Now you’re an adult, but the memory of your childhood go-everywhere steed still haunts you endlessly. What do you do?

You buy a Trail-Breaker.

Rokon Trailbreaker wheelie

Neighbour-loathing noisiness? Check. Oversized fat wheels? Check! Almost unbreakableness? Check. It’s perfect!

These highly customisable, two-wheel-drive mini-tanks are built by Rokon; in fact, they’ve been churning them out since around 1963, although Rokon only bought the manufacturing rights to the Trail-Breaker in ’64.

Since then it has become common equipment within the US Armed Forces, even breaking its way into the world of forest rangers, fish and game officers all over the US of A.

Looking at the older models, you’ll notice that the suspension also reminds of ye ol’ plastic bike. Meaning there ain’t any. If your behind just cried out in anticipated agony, fear not. The latest models do have some fancy suspension bits they’ve called AutoGrab, and according to them it provides a smooth ride over any terrain… I’d love to test the credibility of this statement. Anyone got a Trail-Breaker I could review?

Rokon Trailbreaker yellow

The likelihood of spotting one of these on local soil is near zero; you have to buy them in America, with American money to the tune of $8 475. That’s a hair over R122 000, which I don’t consider excessive. I mean, it can climb sixty-degree inclines. And it FLOATS.

Floats?! Hell yeah, it can float. Those tractor-tyred wheels are hollow, and floating ain’t their only party trick. You see, much like your plastic tank of yore, those drum-wheels can store up to two-and-a-half gallons of water. Or fuel, if you wanted. That’s nearly ten litres of extra go-juice on hand, without even hooking up a couple of jerry cans.

You may not be going anywhere fast, but no matter where ‘anywhere’ is located, it WILL get you there. Those sixty-degree inclines will likely be done at half-a-mile per hour, with the ants overtaking you while cursing you for holding them up. But on other, less upwardy surfaces modern Trail-Breakers could potentially reach 35mph.

Rokon Trailbreaker trailer

Since it’s not technically road-legal (and considering the terrain it thrives within), 35mph is plenty fast.

If your childlike heart desires something you could chug down the road on without the po-po man handing you a hefty fine, then you’re in luck! Simply opt for the Ranger, the Trail-Breaker’s road-legal sibling.

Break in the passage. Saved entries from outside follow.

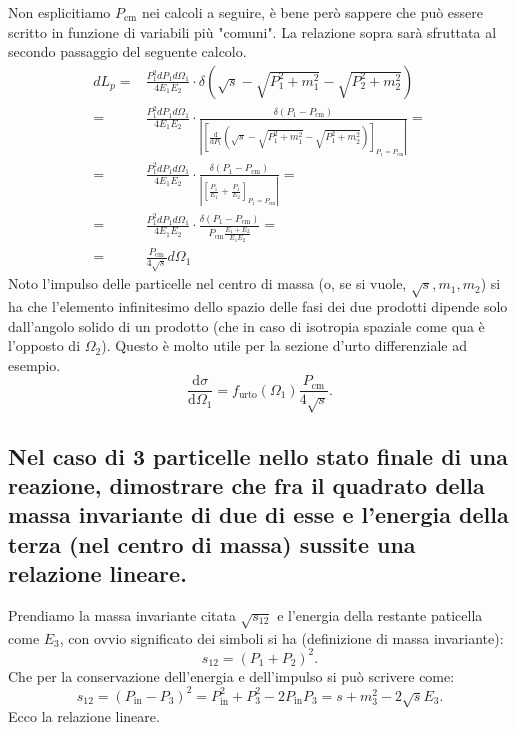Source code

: Non esplicitiamo $P_{\text{cm}}$ nei calcoli a seguire, è bene però sappere che può essere scritto in funzione di variabili più "comuni". La relazione sopra sarà sfruttata al secondo passaggio del seguente calcolo.
\begin{align*}
	dL_p =& \frac{P_1^2 dP_1 d \Omega_1}{4E_1E_2} \cdot \delta\left( \sqrt{s} - \sqrt{P_1^2 + m_1^2} - \sqrt{P_2^2 + m_2^2}  \right) \\
	=& \frac{P_1^2 dP_1 d \Omega_1}{4E_1E_2} \cdot 
	\frac{\delta\left(P_1-P_{\text{cm}}\right)}{\left|\left[\frac{\mbox{d}}{\mbox{d}P_1}\left(\sqrt{s}-\sqrt{P_1^2+m_1^2}-\sqrt{P_1^2+m_2^2}\right)\right]_{P_1=P_{\text{cm}}}\right|} = \\
	=& \frac{P_1^2 dP_1 d \Omega_1}{4E_1E_2} \cdot \frac{ \delta \left( P_1-P_{\text{cm}} \right) }{ \left| \left[ \frac{P_1}{E_1}+\frac{P_1}{E_2} \right]_{P_1=P_{\text{cm}}} \right|}=\\
	=& \frac{P_1^2 dP_1 d \Omega_1}{4E_1E_2} \cdot \frac{\delta\left(P_1-P_{\text{cm}}\right)}{P_{\text{cm}} \frac{E_1 + E_2}{E_1E_2}} = \\
	=& \frac{P_{\text{cm}} }{4\sqrt{s}} d\Omega_{1}
\end{align*}
Noto l'impulso delle particelle nel centro di massa (o, se si vuole, $\sqrt{s}, m_1, m_2$) si ha che l'elemento infinitesimo dello spazio delle fasi dei due prodotti dipende solo dall'angolo solido di un prodotto (che in caso di isotropia spaziale come qua è l'opposto di $\Omega_2$). Questo è molto utile per la sezione d'urto differenziale ad esempio.
\[
	\frac{\mbox{d} \sigma}{\mbox{d} \Omega_1} = f_{\text{urto}}\left( \Omega_1 \right) \frac{P_{\text{cm}}}{4\sqrt{s} }
.\] 

\subsection[\hspace{2mm} Relazione lineare tra $s_{12}$ e $E_3$ nel centro di massa nel caso di 3 particelle finali]{Nel caso di 3 particelle nello stato finale di una reazione, dimostrare che fra il quadrato della massa invariante di due di esse e l'energia della terza (nel centro di massa) sussite una relazione lineare.}
Prendiamo la massa invariante citata $\sqrt{s_{12}}$ e l'energia della restante paticella come $E_3$, con ovvio significato dei simboli si ha (definizione di massa invariante):
\[
	s_{12} = \left( P_1 + P_2 \right)^2
.\] 
Che per la conservazione dell'energia e dell'impulso si può scrivere come:
\[
	s_{12} = \left( P_{\text{in}} - P_3 \right)^2 = P_{\text{in}}^2 + P_3^2 - 2 P_{\text{in}}P_3 =s + m_3^2 - 2 \sqrt{s}E_3 
.\] 
Ecco la relazione lineare.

Need to haul the missus’ luggage along? No problem! Rokon claims a two-thousand-pound towing capacity; they even have a single-track trailer as an option. Need to take the missus as well? Simply add the sidecar option to your checkout list, too.

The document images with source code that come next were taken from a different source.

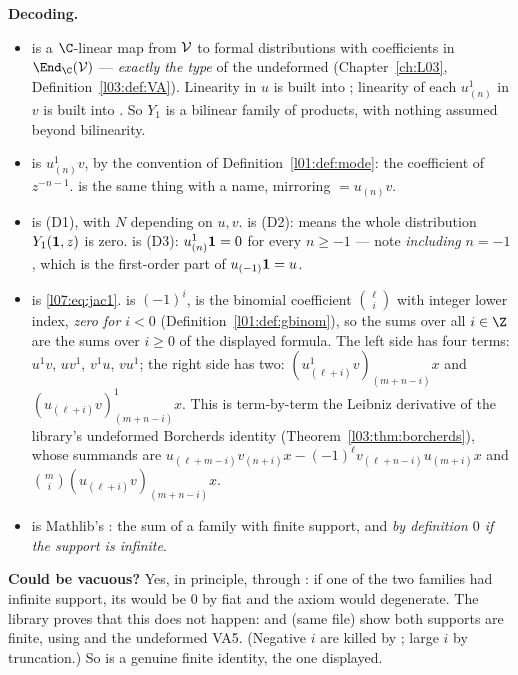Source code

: \begin{dictionary}
\textbf{Decoding.}
\begin{itemize}
\item {} is a $\C$-linear map from $\lsevenV$ to formal distributions
  with coefficients in $\End_\C(\lsevenV)$ --- \emph{exactly the type} of the undeformed
   (Chapter~\ref{ch:L03}, Definition~\ref{l03:def:VA}). Linearity in $u$ is built into
  ; linearity of each $u^1_{(n)}$ in $v$ is built into . So $Y_1$ is a
  bilinear family of products, with nothing assumed beyond bilinearity.
\item {} is $u^1_{(n)}v$, by the convention  of
  Definition~\ref{l01:def:mode}: the coefficient of $z^{-n-1}$.  is the same
  thing with a name, mirroring  $= u_{(n)}v$.
\item {} is (D1), with $N$ depending on $u,v$.  is (D2):
   means the whole distribution $Y_1(\lsevenvac,z)$ is zero.
   is (D3): $u^1_{(n)}\lsevenvac = 0$ for every $n\ge-1$ --- note \emph{including}
  $n = -1$, which is the first-order part of $u_{(-1)}\lsevenvac = u$.
\item {} is \eqref{l07:eq:jac1}.  is $(-1)^i$,  is the
  binomial coefficient $\binom{\ell}{i}$ with integer lower index, \emph{zero for $i<0$}
  (Definition~\ref{l01:def:gbinom}), so the sums over all $i\in\Z$ are the sums over $i\ge0$ of the
  displayed formula. The left side has four terms: $u^1v$, $uv^1$, $v^1u$, $vu^1$; the right side
  has two: $(u^1_{(\ell+i)}v)_{(m+n-i)}x$ and $(u_{(\ell+i)}v)^1_{(m+n-i)}x$. This is
  term-by-term the Leibniz derivative of the library's undeformed Borcherds identity
   (Theorem~\ref{l03:thm:borcherds}), whose summands are
  $u_{(\ell+m-i)}v_{(n+i)}x - (-1)^\ell v_{(\ell+n-i)}u_{(m+i)}x$ and $\binom mi(u_{(\ell+i)}v)_{(m+n-i)}x$.
\item {} is Mathlib's : the sum of a family with finite support, and \emph{by
  definition $0$ if the support is infinite}.
\end{itemize}

\textbf{Could  be vacuous?} Yes, in principle, through : if one of the
two families had infinite support, its  would be $0$ by fiat and the axiom would
degenerate. The library proves that this does not happen:  and
 (same file) show both supports are finite, using
 and the undeformed VA5. (Negative $i$ are killed by ; large $i$ by
truncation.) So  is a genuine finite identity, the one displayed.


\end{dictionary}
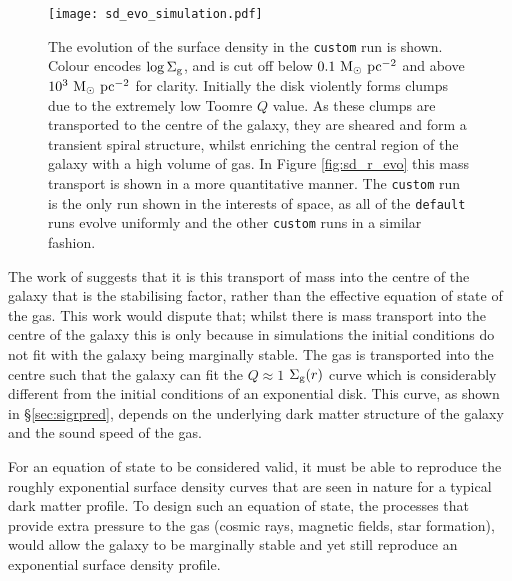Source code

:\begin{figure}[ht]
    \texttt{[image: sd\_evo\_simulation.pdf]}
    \caption{The evolution of the surface density in the {\tt custom} run is shown. Colour encodes $\log\Sigma_\mathrm{g}$, and is cut off below $0.1 ~\mathrm{M}_{\odot} ~\mathrm{pc}^{-2}$ and above $10^3 ~\mathrm{M}_{\odot} ~\mathrm{pc}^{-2}$ for clarity. Initially the disk violently forms clumps due to the extremely low Toomre $Q$ value. As these clumps are transported to the centre of the galaxy, they are sheared and form a transient spiral structure, whilst enriching the central region of the galaxy with a high volume of gas. In Figure \ref{fig:sd_r_evo} this mass transport is shown in a more quantitative manner. The {\tt custom} run is the only run shown in the interests of space, as all of the {\tt default} runs evolve uniformly and the other {\tt custom} runs in a similar fashion.}
    \label{fig:sd_evo_small}
\end{figure}


The work of \citet{krumholz_is_2016} suggests that it is this transport of mass into the centre of the galaxy that is the stabilising factor, rather than the effective equation of state of the gas.
This work would dispute that; whilst there is mass transport into the centre of the galaxy this is only because in simulations the initial conditions do not fit with the galaxy being marginally stable.
The gas is transported into the centre such that the galaxy can fit the $Q\approx1$ $\Sigma_\mathrm{g}(r)$ curve which is considerably different from the initial conditions of an exponential disk.
This curve, as shown in \S \ref{sec:sigrpred}, depends on the underlying dark matter structure of the galaxy and the sound speed of the gas.

For an equation of state to be considered valid, it must be able to reproduce the roughly exponential surface density curves that are seen in nature for a typical dark matter profile.
To design such an equation of state, the processes that provide extra pressure to the gas (cosmic rays, magnetic fields, star formation), would allow the galaxy to be marginally stable and yet still reproduce an exponential surface density profile.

For those among us with slightly more exotic haul-needs, they offer a log-skidder. Perfect for dragging bodies into unreachable spots… Hypothetically speaking, of course.

What joins the 200cc, single-cylinder Kohler engine to the wheels? Chain, belt or shaft? Yes.

Rokon Trailbreaker chain

Don’t look so befuddled; they use a magnificent combination of all three to get that immense 11.4Nm and 7hp to the wheels. Do not ask me how this works. It obviously works well, or they wouldn’t be building them for over sixty years with, honestly, very little changes.

One might think the numbers quite small, but this baby weighs a whole 218lbs, or in ‘normal people’ terms, a small steak below 99kg. This thing almost weighs the same as me!

Given the fact that it’s completely ridiculous, looks like the grown-up version of my beloved plastic ride-on and can go just about anywhere it bloody well pleases, it’s going on my list of Sh*t to Buy When I’m Rich. In black, of course.